Gnomos de epóxi, CDs de flauta de Pã, bijuterias…
Parece que todas as feirinhas de artesanato são
iguais, com barraquinhas e lonas espalhadas
pela praça. Mas imagine se essas barracas se
tornassem estandes montados em um local
descolado, freqüentado por público das classes
A e B.
“Como assim?!…” é o nome de um
evento semanal que tem como objetivo
profissionalizar o mercado informal.
Hoje, a feira rola aos sábados em um espaço
próprio, ao lado da Praça Benedito Calixto, e aos domingos no Shopping Center 3, na Av. Paulista, em São Paulo.
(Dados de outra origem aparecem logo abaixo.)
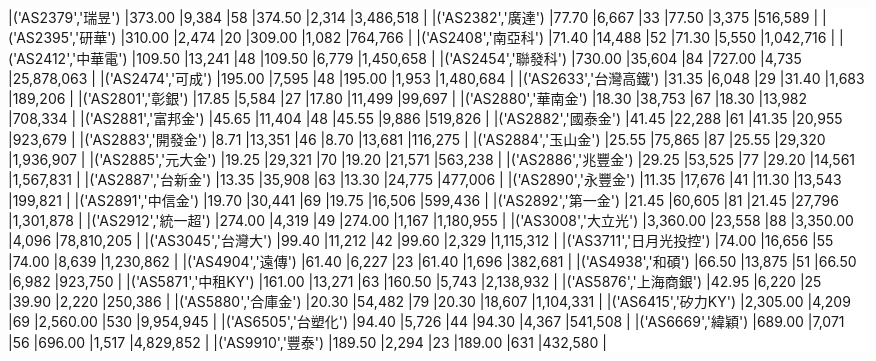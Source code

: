 |('AS2379','瑞昱')       |373.00   |9,384   |58 |374.50   |2,314  |3,486,518   |
|('AS2382','廣達')       |77.70    |6,667   |33 |77.50    |3,375  |516,589     |
|('AS2395','研華')       |310.00   |2,474   |20 |309.00   |1,082  |764,766     |
|('AS2408','南亞科')     |71.40    |14,488  |52 |71.30    |5,550  |1,042,716   |
|('AS2412','中華電')     |109.50   |13,241  |48 |109.50   |6,779  |1,450,658   |
|('AS2454','聯發科')     |730.00   |35,604  |84 |727.00   |4,735  |25,878,063  |
|('AS2474','可成')       |195.00   |7,595   |48 |195.00   |1,953  |1,480,684   |
|('AS2633','台灣高鐵')   |31.35    |6,048   |29 |31.40    |1,683  |189,206     |
|('AS2801','彰銀')       |17.85    |5,584   |27 |17.80    |11,499 |99,697      |
|('AS2880','華南金')     |18.30    |38,753  |67 |18.30    |13,982 |708,334     |
|('AS2881','富邦金')     |45.65    |11,404  |48 |45.55    |9,886  |519,826     |
|('AS2882','國泰金')     |41.45    |22,288  |61 |41.35    |20,955 |923,679     |
|('AS2883','開發金')     |8.71     |13,351  |46 |8.70     |13,681 |116,275     |
|('AS2884','玉山金')     |25.55    |75,865  |87 |25.55    |29,320 |1,936,907   |
|('AS2885','元大金')     |19.25    |29,321  |70 |19.20    |21,571 |563,238     |
|('AS2886','兆豐金')     |29.25    |53,525  |77 |29.20    |14,561 |1,567,831   |
|('AS2887','台新金')     |13.35    |35,908  |63 |13.30    |24,775 |477,006     |
|('AS2890','永豐金')     |11.35    |17,676  |41 |11.30    |13,543 |199,821     |
|('AS2891','中信金')     |19.70    |30,441  |69 |19.75    |16,506 |599,436     |
|('AS2892','第一金')     |21.45    |60,605  |81 |21.45    |27,796 |1,301,878   |
|('AS2912','統一超')     |274.00   |4,319   |49 |274.00   |1,167  |1,180,955   |
|('AS3008','大立光')     |3,360.00 |23,558  |88 |3,350.00 |4,096  |78,810,205  |
|('AS3045','台灣大')     |99.40    |11,212  |42 |99.60    |2,329  |1,115,312   |
|('AS3711','日月光投控') |74.00    |16,656  |55 |74.00    |8,639  |1,230,862   |
|('AS4904','遠傳')       |61.40    |6,227   |23 |61.40    |1,696  |382,681     |
|('AS4938','和碩')       |66.50    |13,875  |51 |66.50    |6,982  |923,750     |
|('AS5871','中租KY')     |161.00   |13,271  |63 |160.50   |5,743  |2,138,932   |
|('AS5876','上海商銀')   |42.95    |6,220   |25 |39.90    |2,220  |250,386     |
|('AS5880','合庫金')     |20.30    |54,482  |79 |20.30    |18,607 |1,104,331   |
|('AS6415','矽力KY')     |2,305.00 |4,209   |69 |2,560.00 |530    |9,954,945   |
|('AS6505','台塑化')     |94.40    |5,726   |44 |94.30    |4,367  |541,508     |
|('AS6669','緯穎')       |689.00   |7,071   |56 |696.00   |1,517  |4,829,852   |
|('AS9910','豐泰')       |189.50   |2,294   |23 |189.00   |631    |432,580     |
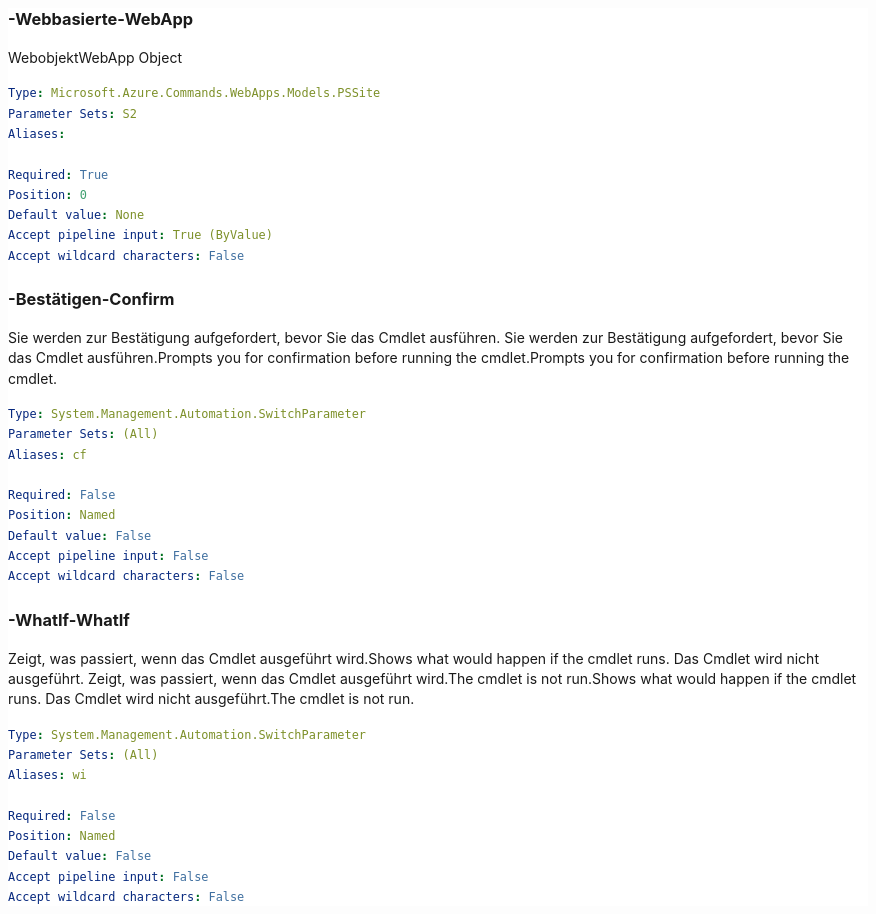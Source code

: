 ### <span data-ttu-id="5a6ba-124">-Webbasierte</span><span class="sxs-lookup"><span data-stu-id="5a6ba-124">-WebApp</span></span>
<span data-ttu-id="5a6ba-125">Webobjekt</span><span class="sxs-lookup"><span data-stu-id="5a6ba-125">WebApp Object</span></span>

```yaml
Type: Microsoft.Azure.Commands.WebApps.Models.PSSite
Parameter Sets: S2
Aliases:

Required: True
Position: 0
Default value: None
Accept pipeline input: True (ByValue)
Accept wildcard characters: False
```

### <span data-ttu-id="5a6ba-126">-Bestätigen</span><span class="sxs-lookup"><span data-stu-id="5a6ba-126">-Confirm</span></span>
<span data-ttu-id="5a6ba-127">Sie werden zur Bestätigung aufgefordert, bevor Sie das Cmdlet ausführen. Sie werden zur Bestätigung aufgefordert, bevor Sie das Cmdlet ausführen.</span><span class="sxs-lookup"><span data-stu-id="5a6ba-127">Prompts you for confirmation before running the cmdlet.Prompts you for confirmation before running the cmdlet.</span></span>

```yaml
Type: System.Management.Automation.SwitchParameter
Parameter Sets: (All)
Aliases: cf

Required: False
Position: Named
Default value: False
Accept pipeline input: False
Accept wildcard characters: False
```

### <span data-ttu-id="5a6ba-128">-WhatIf</span><span class="sxs-lookup"><span data-stu-id="5a6ba-128">-WhatIf</span></span>
<span data-ttu-id="5a6ba-129">Zeigt, was passiert, wenn das Cmdlet ausgeführt wird.</span><span class="sxs-lookup"><span data-stu-id="5a6ba-129">Shows what would happen if the cmdlet runs.</span></span>
<span data-ttu-id="5a6ba-130">Das Cmdlet wird nicht ausgeführt. Zeigt, was passiert, wenn das Cmdlet ausgeführt wird.</span><span class="sxs-lookup"><span data-stu-id="5a6ba-130">The cmdlet is not run.Shows what would happen if the cmdlet runs.</span></span>
<span data-ttu-id="5a6ba-131">Das Cmdlet wird nicht ausgeführt.</span><span class="sxs-lookup"><span data-stu-id="5a6ba-131">The cmdlet is not run.</span></span>

```yaml
Type: System.Management.Automation.SwitchParameter
Parameter Sets: (All)
Aliases: wi

Required: False
Position: Named
Default value: False
Accept pipeline input: False
Accept wildcard characters: False
```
Somente nesse último endereço são 218 expositores e 25 mil visitantes, que gastam cerca de R$ 1 milhão todos os fins de semana atraídos pelo charme de uma feirinha hippie com estrutura de shopping center.
Como começou ?
A feira faz parte de um projeto idealizado pelo
produtor cultural Tedd Albuquerque, que, após visitar um mercadoaberto em Londres, resolveu adaptar o conceito ao Brasil, onde as exposições de artesanato eram vistas de forma negativa. “Em 2000 encontrei a Marisa Monte em Camden Town.
Fiquei imaginando por que celebridades não freqüentavam a feira da Praça da República, por exemplo. Além da questão da segurança, o brasileiro valoriza bastante o status da locação. Para falar com um certo tipo de
público, não adianta expor na rua. Trabalhamos com a aspiração das pessoas.”